Pada 8 April 2026, Dadan sempat menyampaikan alasan pembelian ribuan motor listrik yang diklaim berada di bawah harga pasar. Ia menyebut harga pasar sekitar Rp52 juta, sementara pembelian dilakukan dengan harga sekitar Rp42 juta atau lebih murah dari pasaran.
Dadan juga menjelaskan bahwa pengadaan tersebut sudah masuk dalam anggaran 2025 dengan target 24.400 unit motor listrik, meski realisasinya hanya mencapai sekitar 21.800 unit. Ia menegaskan bahwa pengadaan itu ditujukan untuk mendukung operasional penyaluran program Makan Bergizi Gratis (MBG).
Dadan menyebut kendaraan tersebut akan digunakan untuk menjangkau wilayah-wilayah terpencil yang sulit diakses, termasuk desa-desa yang hanya bisa dilalui kendaraan roda dua.
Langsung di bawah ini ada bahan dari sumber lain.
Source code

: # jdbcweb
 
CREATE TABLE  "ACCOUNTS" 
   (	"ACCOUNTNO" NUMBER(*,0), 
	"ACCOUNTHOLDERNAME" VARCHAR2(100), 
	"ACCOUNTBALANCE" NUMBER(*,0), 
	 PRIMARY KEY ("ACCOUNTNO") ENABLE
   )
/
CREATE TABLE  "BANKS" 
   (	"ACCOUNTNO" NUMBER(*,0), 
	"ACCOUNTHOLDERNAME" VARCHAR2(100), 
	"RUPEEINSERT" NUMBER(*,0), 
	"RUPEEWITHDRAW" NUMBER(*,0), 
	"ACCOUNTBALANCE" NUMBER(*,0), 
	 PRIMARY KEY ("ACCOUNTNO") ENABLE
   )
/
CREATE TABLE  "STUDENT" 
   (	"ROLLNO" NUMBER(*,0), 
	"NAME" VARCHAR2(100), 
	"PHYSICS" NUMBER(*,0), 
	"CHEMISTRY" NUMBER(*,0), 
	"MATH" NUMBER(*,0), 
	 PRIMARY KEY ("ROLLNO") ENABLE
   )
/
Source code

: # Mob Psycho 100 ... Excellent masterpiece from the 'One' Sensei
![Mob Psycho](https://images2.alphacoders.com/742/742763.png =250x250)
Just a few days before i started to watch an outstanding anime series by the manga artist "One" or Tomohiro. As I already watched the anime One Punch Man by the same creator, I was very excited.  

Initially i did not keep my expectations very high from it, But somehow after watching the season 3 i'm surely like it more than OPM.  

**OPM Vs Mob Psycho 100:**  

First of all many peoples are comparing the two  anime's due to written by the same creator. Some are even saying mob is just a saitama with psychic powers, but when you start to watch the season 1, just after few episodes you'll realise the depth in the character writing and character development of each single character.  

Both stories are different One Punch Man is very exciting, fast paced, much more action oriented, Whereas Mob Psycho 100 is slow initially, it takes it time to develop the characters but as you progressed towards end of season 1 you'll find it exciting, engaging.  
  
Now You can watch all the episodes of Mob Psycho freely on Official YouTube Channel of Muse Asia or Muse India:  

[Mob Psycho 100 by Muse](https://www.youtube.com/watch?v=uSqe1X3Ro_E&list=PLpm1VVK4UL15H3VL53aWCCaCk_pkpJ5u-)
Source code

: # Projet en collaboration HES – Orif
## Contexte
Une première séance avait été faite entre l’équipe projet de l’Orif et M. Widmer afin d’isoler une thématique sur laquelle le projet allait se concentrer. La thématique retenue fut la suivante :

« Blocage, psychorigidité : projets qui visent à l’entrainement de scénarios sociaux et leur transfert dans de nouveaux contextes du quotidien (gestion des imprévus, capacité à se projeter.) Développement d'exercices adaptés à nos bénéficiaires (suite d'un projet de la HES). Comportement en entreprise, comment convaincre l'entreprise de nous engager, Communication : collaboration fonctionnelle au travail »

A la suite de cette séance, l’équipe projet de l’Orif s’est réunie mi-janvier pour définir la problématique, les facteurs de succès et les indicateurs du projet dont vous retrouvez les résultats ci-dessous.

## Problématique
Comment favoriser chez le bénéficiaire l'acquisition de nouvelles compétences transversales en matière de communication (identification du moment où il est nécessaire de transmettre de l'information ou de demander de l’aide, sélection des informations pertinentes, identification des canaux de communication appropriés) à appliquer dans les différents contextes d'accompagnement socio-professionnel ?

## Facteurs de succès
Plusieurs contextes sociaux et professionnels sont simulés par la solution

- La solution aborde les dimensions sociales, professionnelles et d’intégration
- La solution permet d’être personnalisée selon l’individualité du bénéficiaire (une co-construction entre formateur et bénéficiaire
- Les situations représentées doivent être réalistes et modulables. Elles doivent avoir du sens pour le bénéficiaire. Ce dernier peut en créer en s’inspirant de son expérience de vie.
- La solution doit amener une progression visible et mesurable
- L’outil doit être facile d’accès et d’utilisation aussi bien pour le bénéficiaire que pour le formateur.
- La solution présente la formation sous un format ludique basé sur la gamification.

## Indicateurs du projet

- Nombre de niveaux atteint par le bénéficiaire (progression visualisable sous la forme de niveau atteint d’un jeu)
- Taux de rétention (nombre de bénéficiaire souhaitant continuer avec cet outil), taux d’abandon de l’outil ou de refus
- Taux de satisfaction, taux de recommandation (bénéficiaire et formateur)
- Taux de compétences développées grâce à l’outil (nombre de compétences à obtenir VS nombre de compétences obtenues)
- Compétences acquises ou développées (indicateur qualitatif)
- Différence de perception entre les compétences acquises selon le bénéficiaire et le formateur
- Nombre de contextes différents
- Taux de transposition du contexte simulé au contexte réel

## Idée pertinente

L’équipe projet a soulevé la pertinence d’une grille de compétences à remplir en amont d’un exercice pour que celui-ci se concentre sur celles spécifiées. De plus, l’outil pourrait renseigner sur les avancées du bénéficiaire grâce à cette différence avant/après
Ia menegaskan bahwa motor listrik itu dibutuhkan untuk mendukung operasional penyaluran program Makan Bergizi Gratis (MBG).
“Program ini kan menjangkau daerah-daerah yang sangat sulit, desa-desa yang hanya bisa dengan motor. Itu untuk menunjang operasional,” ujar Dadan.
Dilansir dari Kompas.com – Sementara itu, Menteri Keuangan Purbaya Yudhi Sadewa memutuskan untuk tidak melanjutkan pengadaan anggaran kendaraan tersebut pada 2026. Ia menegaskan bahwa anggaran tahun sebelumnya tidak dilanjutkan.
“Ya anggaran tahun lalu, tahun ini tidak ada. Kita pastikan tidak ada. Waktu itu mungkin sudah terlanjur, jadi kita hentikan,” kata Purbaya di Istana, Jakarta, Rabu.
Purbaya juga mengungkapkan bahwa keputusan penghentian dilakukan setelah pihaknya mengetahui adanya pengadaan tersebut dalam struktur anggaran sebelumnya.
“Kami baru mengetahui belakangan, anggarannya sudah dipotong jika tidak salah. Saya perlu mengecek lagi ke Dirjen Anggaran,” lanjutnya.
Ia kemudian menegaskan bahwa langkah pemotongan anggaran langsung diambil setelah informasi tersebut diterima.